Stored data:
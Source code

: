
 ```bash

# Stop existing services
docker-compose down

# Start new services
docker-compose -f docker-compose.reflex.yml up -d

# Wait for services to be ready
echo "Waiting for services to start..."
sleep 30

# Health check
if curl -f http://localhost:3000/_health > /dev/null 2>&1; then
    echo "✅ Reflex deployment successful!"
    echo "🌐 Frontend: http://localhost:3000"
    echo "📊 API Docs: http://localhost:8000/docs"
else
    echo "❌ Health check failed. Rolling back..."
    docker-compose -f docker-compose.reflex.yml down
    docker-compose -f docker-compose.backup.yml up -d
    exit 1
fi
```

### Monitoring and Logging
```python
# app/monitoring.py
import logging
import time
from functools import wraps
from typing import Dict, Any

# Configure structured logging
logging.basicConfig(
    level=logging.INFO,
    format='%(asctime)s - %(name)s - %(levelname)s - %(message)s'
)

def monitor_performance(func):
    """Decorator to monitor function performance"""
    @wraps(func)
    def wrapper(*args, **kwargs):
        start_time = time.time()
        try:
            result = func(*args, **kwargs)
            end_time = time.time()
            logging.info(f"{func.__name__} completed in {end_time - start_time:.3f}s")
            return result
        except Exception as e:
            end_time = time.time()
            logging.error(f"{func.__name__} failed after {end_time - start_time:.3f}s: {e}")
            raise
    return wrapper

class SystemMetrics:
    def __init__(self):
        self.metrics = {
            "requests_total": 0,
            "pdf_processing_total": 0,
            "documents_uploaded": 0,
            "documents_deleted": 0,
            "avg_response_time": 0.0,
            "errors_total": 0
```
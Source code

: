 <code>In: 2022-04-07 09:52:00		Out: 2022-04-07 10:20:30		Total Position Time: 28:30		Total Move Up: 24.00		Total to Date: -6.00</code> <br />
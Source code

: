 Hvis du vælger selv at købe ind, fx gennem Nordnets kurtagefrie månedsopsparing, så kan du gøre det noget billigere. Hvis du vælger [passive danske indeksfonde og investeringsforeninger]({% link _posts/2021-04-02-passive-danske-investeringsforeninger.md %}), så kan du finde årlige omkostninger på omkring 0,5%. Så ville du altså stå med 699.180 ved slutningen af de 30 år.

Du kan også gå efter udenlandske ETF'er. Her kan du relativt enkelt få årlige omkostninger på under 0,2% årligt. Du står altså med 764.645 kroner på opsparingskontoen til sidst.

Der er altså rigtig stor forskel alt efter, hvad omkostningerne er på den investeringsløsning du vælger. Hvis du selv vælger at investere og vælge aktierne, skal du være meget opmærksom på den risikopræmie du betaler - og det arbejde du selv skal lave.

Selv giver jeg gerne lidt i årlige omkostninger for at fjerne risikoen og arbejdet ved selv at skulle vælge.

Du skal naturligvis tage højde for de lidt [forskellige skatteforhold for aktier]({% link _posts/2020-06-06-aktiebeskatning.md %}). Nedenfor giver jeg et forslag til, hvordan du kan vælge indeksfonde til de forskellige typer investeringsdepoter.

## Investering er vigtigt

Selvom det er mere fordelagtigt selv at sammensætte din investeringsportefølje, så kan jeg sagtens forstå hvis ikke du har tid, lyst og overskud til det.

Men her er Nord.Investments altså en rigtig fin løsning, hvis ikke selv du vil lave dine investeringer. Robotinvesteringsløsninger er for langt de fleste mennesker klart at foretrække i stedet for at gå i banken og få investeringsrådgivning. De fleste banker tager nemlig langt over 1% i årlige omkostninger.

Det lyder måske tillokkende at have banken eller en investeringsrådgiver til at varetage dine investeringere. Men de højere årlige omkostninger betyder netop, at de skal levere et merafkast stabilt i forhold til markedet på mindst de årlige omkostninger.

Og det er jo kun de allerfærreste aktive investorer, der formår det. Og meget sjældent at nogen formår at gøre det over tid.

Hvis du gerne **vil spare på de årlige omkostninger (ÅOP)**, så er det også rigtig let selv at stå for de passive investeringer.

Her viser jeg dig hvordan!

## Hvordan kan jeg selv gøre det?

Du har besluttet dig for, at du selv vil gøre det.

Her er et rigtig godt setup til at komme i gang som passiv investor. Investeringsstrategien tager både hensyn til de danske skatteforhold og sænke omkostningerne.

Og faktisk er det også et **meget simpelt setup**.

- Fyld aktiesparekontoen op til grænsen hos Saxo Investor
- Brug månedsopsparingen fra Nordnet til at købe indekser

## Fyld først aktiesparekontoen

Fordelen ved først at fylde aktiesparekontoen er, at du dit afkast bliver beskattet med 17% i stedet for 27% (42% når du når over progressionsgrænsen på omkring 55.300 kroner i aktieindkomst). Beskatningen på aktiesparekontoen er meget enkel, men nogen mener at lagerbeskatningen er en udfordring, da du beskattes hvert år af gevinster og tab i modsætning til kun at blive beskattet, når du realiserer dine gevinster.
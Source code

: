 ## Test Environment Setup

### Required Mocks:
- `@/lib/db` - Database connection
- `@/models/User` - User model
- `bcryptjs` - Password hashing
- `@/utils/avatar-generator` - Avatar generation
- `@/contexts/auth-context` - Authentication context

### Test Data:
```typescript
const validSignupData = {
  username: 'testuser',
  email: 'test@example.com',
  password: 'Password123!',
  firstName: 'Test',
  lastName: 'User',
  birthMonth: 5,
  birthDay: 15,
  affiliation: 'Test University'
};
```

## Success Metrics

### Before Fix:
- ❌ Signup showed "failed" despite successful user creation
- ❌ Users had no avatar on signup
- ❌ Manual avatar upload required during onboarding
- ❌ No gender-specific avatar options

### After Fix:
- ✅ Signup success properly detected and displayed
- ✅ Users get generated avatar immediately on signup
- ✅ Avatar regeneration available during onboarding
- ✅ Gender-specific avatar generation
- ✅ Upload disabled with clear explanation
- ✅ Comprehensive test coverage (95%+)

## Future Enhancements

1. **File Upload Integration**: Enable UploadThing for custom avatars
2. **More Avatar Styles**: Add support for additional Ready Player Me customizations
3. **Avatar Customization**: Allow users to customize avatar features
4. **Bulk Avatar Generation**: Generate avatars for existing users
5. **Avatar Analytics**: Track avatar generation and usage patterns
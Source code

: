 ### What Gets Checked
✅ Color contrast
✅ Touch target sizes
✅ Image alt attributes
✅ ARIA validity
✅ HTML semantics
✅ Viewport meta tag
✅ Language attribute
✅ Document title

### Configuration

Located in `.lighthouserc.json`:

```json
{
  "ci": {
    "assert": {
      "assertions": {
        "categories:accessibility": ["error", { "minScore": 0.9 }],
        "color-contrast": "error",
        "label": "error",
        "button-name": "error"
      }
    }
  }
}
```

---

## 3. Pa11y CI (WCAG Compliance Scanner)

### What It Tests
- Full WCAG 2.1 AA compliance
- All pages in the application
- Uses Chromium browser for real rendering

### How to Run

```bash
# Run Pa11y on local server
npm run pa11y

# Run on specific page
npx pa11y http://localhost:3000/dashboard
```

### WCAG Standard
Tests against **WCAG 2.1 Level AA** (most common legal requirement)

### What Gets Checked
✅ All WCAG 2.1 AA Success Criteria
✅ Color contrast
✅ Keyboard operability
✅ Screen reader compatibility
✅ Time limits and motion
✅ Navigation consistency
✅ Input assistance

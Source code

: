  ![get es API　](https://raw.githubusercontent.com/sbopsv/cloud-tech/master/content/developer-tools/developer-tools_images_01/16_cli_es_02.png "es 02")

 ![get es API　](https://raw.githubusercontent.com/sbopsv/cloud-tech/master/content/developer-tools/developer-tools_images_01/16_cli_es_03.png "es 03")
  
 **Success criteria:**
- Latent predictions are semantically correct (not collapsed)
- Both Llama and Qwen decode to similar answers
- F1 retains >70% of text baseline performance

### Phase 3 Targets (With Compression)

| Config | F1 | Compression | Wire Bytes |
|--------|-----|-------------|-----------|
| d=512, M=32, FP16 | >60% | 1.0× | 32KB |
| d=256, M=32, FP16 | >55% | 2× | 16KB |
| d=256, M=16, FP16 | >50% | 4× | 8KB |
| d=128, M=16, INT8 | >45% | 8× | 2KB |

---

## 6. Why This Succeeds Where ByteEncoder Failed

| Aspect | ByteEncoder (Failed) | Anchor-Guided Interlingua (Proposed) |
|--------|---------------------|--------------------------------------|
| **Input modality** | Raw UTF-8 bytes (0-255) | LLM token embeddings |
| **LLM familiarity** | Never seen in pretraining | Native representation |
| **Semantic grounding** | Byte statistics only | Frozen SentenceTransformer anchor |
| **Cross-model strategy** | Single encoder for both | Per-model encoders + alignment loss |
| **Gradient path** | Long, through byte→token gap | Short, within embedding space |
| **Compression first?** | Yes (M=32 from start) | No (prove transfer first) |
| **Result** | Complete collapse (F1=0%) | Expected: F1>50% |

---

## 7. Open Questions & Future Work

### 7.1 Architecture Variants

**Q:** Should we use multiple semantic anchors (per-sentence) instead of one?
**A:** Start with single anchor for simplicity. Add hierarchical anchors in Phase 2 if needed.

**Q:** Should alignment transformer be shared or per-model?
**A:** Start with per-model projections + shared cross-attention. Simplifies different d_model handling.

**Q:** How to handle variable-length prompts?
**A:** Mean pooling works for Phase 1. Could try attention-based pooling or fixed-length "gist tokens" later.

Problem. Output exactly what runs from the line with "handle variable-length prompts?" to the final line above, both lines included, and nothing else.

Task answer.
**Q:** How to handle variable-length prompts?
**A:** Mean pooling works for Phase 1. Could try attention-based pooling or fixed-length "gist tokens" later.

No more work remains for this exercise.